Barbarossa tour to medieval Germany

May 31-June 13, 2003

Early Booking Price, before January 31, 2003: $3550

Regular Price, from January 31, 2003: $3850

Single Supplement $480, Deposit $600

Tour Director: Professor Peter Gravgaard

Itinerary

Day 1 (May 31, 2003)

You fly from the USA to Düsseldorf, Germany. (Please ask your travel agent for a flight arriving at Düsseldorf on Day 2 of the tour, between 08:00 am and 12:00 noon.)

Day 2 (June 1, 2003)

You arrive at Düsseldorf Airport where the tour director will meet you and take you to your hotel in Aachen.

Day 3 (June 2, 2003)

Today we visit Aachen. It was the capital of Charlemagne's Holy Roman Empire of the German Nation, an attempt to renew the Roman Empire on German soil. It lasted from 800 when Pope Leo III crowned Charlemagne until 1800 when Napolean abolished it. We will visit the Cathedral which Charlemagne built between 786 and 800 and the Cathedral Treasury. We will have lunch in Aachen and go for a walk in the center of the city which is very attractive.
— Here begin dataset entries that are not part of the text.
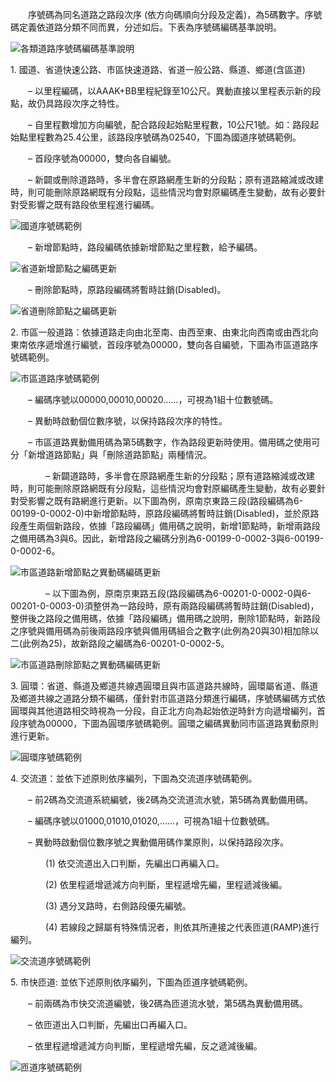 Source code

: &emsp;&emsp;序號碼為同名道路之路段次序 (依方向碼順向分段及定義)，為5碼數字。序號碼定義依道路分類不同而異，分述如后。下表為序號碼編碼基準說明。

![各類道路序號碼編碼基準說明](054.jpg)

1\. 國道、省道快速公路、市區快速道路、省道一般公路、縣道、鄉道(含區道)

&emsp;&emsp;–	以里程編碼，以AAAK+BB里程紀錄至10公尺。異動直接以里程表示新的段點，故仍具路段次序之特性。

&emsp;&emsp;–	自里程數增加方向編號，配合路段起始點里程數，10公尺1號。如：路段起始點里程數為25.4公里，該路段序號碼為02540，下圖為國道序號碼範例。

&emsp;&emsp;–	首段序號為00000，雙向各自編號。

&emsp;&emsp;–	新闢或刪除道路時，多半會在原路網產生新的分段點；原有道路縮減或改建時，則可能刪除原路網既有分段點，這些情況均會對原編碼產生變動，故有必要針對受影響之既有路段依里程進行編碼。

![國道序號碼範例](035.jpg)

&emsp;&emsp;–	新增節點時，路段編碼依據新增節點之里程數，給予編碼。

![省道新增節點之編碼更新](055.jpg)

&emsp;&emsp;–	刪除節點時，原路段編碼將暫時註銷(Disabled)。

![省道刪除節點之編碼更新](056.jpg)


2\. 市區一般道路：依據道路走向由北至南、由西至東、由東北向西南或由西北向東南依序遞增進行編號，首段序號為00000，雙向各自編號，下圖為市區道路序號碼範例。

![市區道路序號碼範例](036.jpg)

&emsp;&emsp;–	編碼序號以00000,00010,00020……，可視為1組十位數號碼。

&emsp;&emsp;–	異動時啟動個位數序號，以保持路段次序的特性。

&emsp;&emsp;–	市區道路異動備用碼為第5碼數字，作為路段更新時使用。備用碼之使用可分「新增道路節點」與「刪除道路節點」兩種情況。

&emsp;&emsp;&emsp;&emsp;–	新闢道路時，多半會在原路網產生新的分段點；原有道路縮減或改建時，則可能刪除原路網既有分段點，這些情況均會對原編碼產生變動，故有必要針對受影響之既有路網進行更新。以下圖為例，原南京東路三段(路段編碼為6-00199-0-0002-0)中新增節點時，原路段編碼將暫時註銷(Disabled)，並於原路段產生兩個新路段，依據「路段編碼」備用碼之說明，新增1節點時，新增兩路段之備用碼為3與6。因此，新增路段之編碼分別為6-00199-0-0002-3與6-00199-0-0002-6。

![市區道路新增節點之異動碼編碼更新](046.jpg)

&emsp;&emsp;&emsp;&emsp;–	以下圖為例，原南京東路五段(路段編碼為6-00201-0-0002-0與6-00201-0-0003-0)須整併為一路段時，原有兩路段編碼將暫時註銷(Disabled)，整併後之路段之備用碼，依據「路段編碼」備用碼之說明，刪除1節點時，新路段之序號與備用碼為前後兩路段序號與備用碼組合之數字(此例為20與30)相加除以二(此例為25)，故新路段之編碼為6-00201-0-0002-5。

![市區道路刪除節點之異動碼編碼更新](047.jpg)


3\. 圓環：省道、縣道及鄉道共線遇圓環且與市區道路共線時，圓環屬省道、縣道及鄉道共線之道路分類不編碼，僅針對市區道路分類進行編碼，序號碼編碼方式依圓環與其他道路相交時視為一分段，自正北方向為起始依逆時針方向遞增編列，首段序號為00000，下圖為圓環序號碼範例。圓環之編碼異動同市區道路異動原則進行更新。

![圓環序號碼範例](037.jpg)


4\. 交流道：並依下述原則依序編列，下圖為交流道序號碼範例。

&emsp;&emsp;–	前2碼為交流道系統編號，後2碼為交流道流水號，第5碼為異動備用碼。

&emsp;&emsp;–	編碼序號以01000,01010,01020,……，可視為1組十位數號碼。

&emsp;&emsp;–	異動時啟動個位數序號之異動備用碼作業原則，以保持路段次序。

&emsp;&emsp;&emsp;&emsp;(1\)	依交流道出入口判斷，先編出口再編入口。

&emsp;&emsp;&emsp;&emsp;(2\)	依里程遞增遞減方向判斷，里程遞增先編，里程遞減後編。

&emsp;&emsp;&emsp;&emsp;(3\)	遇分叉路時，右側路段優先編號。

&emsp;&emsp;&emsp;&emsp;(4\)	若線段之歸屬有特殊情況者，則依其所連接之代表匝道(RAMP)進行編列。

![交流道序號碼範例](038.jpg)


5\. 市快匝道: 並依下述原則依序編列，下圖為匝道序號碼範例。

&emsp;&emsp;–	前兩碼為市快交流道編號，後2碼為匝道流水號，第5碼為異動備用碼。

&emsp;&emsp;–	依匝道出入口判斷，先編出口再編入口。

&emsp;&emsp;–	依里程遞增遞減方向判斷，里程遞增先編，反之遞減後編。

![匝道序號碼範例](039.jpg)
In the afternoon we will drive to Trier via Bitburg.

Day 4 (June 3, 2003)

In the morning we will visit the city center of Trier, the eldest city of Germany, founded by the Romans in 16 BC. You will see the great Basilica which together with the Pantheon in Rome, is the largest Roman Building interior still in existence. It is now the Protestant parish church. You will also see the Cathedral and the Liebfrauenkirche (Our Lady's Church) and the Porta Nigra (the largest remaining city gate in the Roman Empire. And you really must treat yourself to a cup of coffee in the main market watching the fountain and contemplating the virtues of Wisdom, Justice, Moderation and Strength which it celebrates.

In the afternoon we will take you to Annweiler to visit the Imperial Castle of Trifels where the Emperor, Henry VI, kept King Richard Lionheart of England prisoner from 1193 to 1194.

From Trifels we will drive to Heidelberg, the university town, where we will spend the night.

Day 5 (June 4, 2003)

This morning we will go for a walk through Heidelberg, one of the loveliest towns in Germany. In the afternoon we will drive to Wäschenbeuren outside Göppingen, this is the earliest Hohenstaufen castle - remember that Emperor Frederick Barbarossa was a member of the Hohenstaufen dynasty…

From here we drive to Nurnberg (Nuremberg) where we will spend two nights.

Day 6 (June 5, 2003)

Before the Second World War Nürnberg was a splendid medieval city, and it was probably because of its historical prestige that Hitler used it as the scene for his great theatrical, almost religious mystical party rallies in the nineteen thirties. It was, perhaps for this reason, heavily bombed during the war and after the war, chosen as the seat for the Nürnberg trials in 1945 - 1946 when Allied judges tried all the major German war criminals.

However, though the war destructions were huge, this is still a magnificent city, so today we will visit Nürnberg and see the major sights: the St Sebaldus Church, the St Lorenz Church, the Our Lady's Church, the Elizabeth Church, the Castle, the Cityhall, the Albrecht Dürer House, the Maut (grainstore), and the colossal Germanic National Museum.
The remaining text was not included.